● **Data records**:

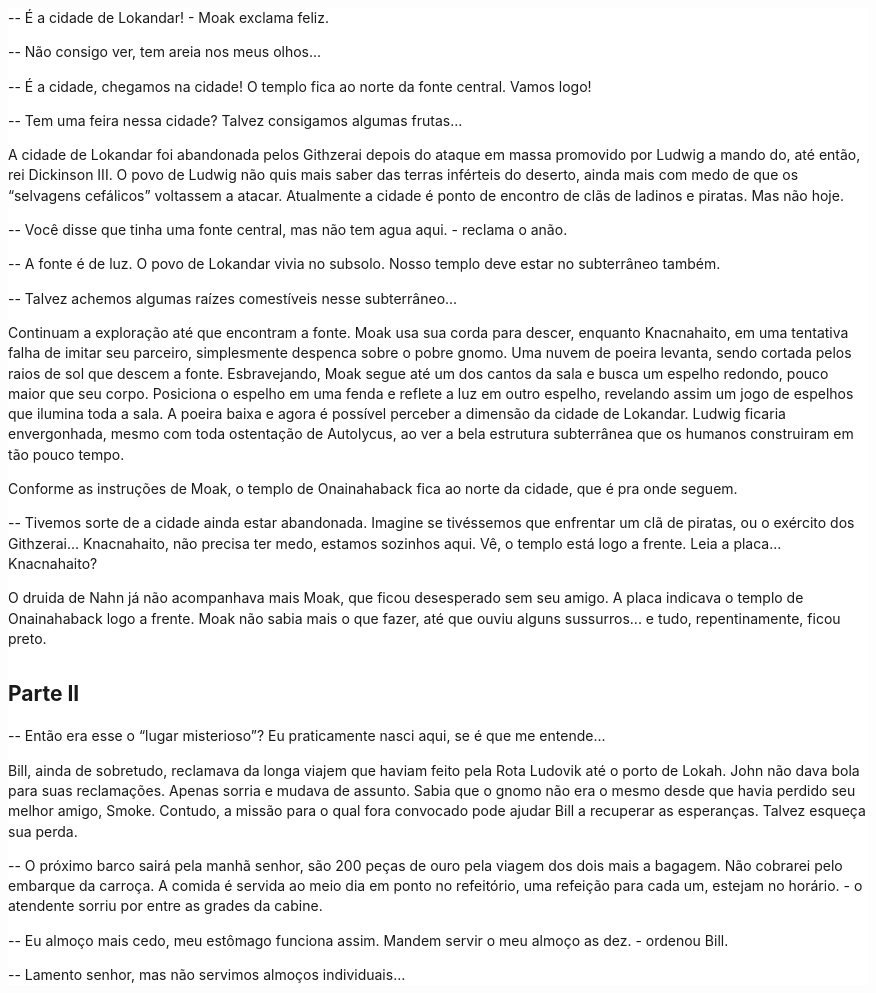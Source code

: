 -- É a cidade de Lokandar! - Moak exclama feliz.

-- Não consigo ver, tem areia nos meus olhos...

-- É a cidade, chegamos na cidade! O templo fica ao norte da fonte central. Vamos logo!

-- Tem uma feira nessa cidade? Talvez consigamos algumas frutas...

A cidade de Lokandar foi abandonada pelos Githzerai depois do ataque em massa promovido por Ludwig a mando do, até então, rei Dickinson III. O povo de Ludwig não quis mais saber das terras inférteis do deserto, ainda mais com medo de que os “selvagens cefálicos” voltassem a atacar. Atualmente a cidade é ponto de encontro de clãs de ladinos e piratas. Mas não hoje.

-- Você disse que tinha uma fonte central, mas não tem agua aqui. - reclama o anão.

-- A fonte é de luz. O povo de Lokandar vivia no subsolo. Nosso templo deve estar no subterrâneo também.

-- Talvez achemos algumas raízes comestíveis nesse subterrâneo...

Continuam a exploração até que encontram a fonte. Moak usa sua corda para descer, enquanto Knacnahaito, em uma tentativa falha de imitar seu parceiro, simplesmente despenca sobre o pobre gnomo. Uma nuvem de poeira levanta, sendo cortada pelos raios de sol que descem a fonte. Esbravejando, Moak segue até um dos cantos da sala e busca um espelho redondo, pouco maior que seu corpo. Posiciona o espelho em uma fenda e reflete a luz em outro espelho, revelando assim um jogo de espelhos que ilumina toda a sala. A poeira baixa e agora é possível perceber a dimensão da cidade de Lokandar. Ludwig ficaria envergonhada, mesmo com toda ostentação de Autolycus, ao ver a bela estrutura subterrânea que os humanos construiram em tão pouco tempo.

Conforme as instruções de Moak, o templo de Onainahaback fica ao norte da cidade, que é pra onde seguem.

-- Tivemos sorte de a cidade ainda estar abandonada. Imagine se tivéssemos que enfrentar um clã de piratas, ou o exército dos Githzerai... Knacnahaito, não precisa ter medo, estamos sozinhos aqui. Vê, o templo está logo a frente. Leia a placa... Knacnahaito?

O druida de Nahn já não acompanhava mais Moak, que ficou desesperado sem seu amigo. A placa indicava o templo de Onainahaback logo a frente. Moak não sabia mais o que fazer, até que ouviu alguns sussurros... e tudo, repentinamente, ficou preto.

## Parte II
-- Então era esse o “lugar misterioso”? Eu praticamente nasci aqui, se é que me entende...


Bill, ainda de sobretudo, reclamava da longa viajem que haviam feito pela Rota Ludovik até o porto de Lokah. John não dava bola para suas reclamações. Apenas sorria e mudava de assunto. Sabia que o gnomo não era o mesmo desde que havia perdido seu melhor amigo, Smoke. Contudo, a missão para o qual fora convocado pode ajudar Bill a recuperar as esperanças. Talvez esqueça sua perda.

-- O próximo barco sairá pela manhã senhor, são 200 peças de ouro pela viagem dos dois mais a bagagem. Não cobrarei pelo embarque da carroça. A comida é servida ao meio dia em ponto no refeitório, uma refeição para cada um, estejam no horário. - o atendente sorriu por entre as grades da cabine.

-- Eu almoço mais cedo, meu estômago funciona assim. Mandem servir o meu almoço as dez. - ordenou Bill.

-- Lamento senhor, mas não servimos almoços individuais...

...

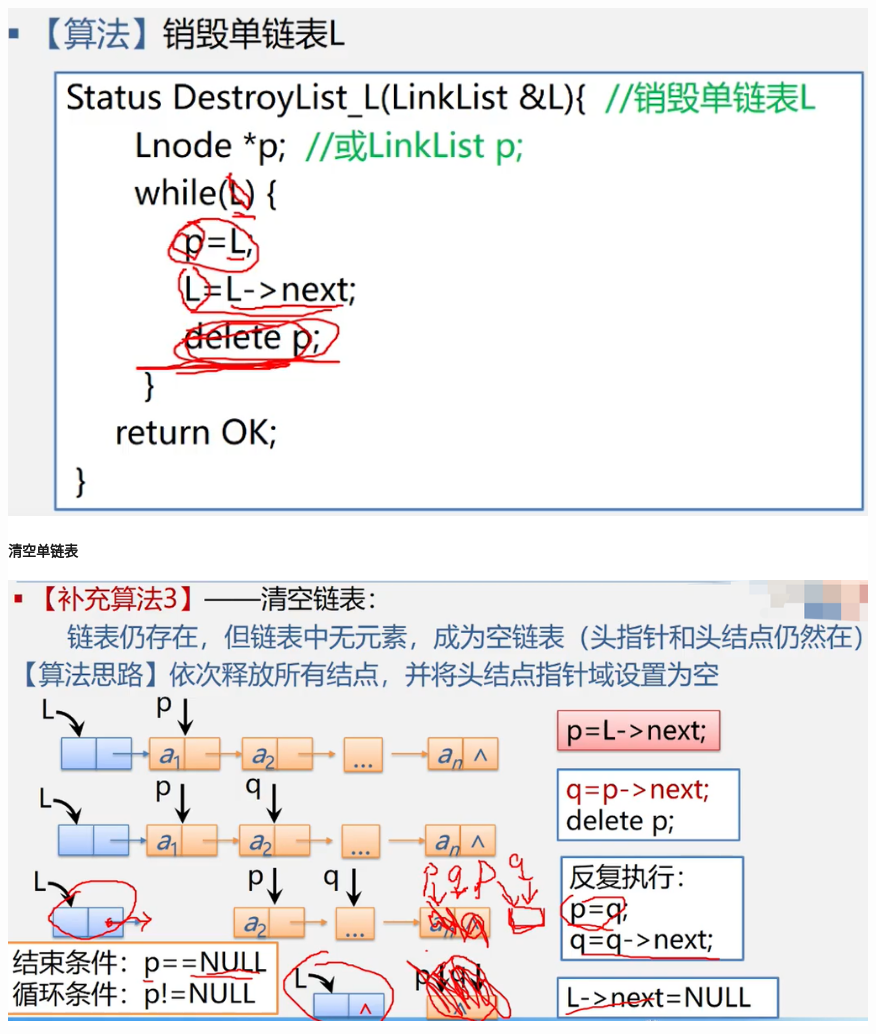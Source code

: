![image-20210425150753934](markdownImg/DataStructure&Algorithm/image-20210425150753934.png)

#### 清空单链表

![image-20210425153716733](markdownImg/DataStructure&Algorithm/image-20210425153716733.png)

● **Work instructions**:
Filter the entries above and return only the lines holding "subterrâneo".

● **Response**:
-- A fonte é de luz. O povo de Lokandar vivia no subsolo. Nosso templo deve estar no subterrâneo também.
-- Talvez achemos algumas raízes comestíveis nesse subterrâneo...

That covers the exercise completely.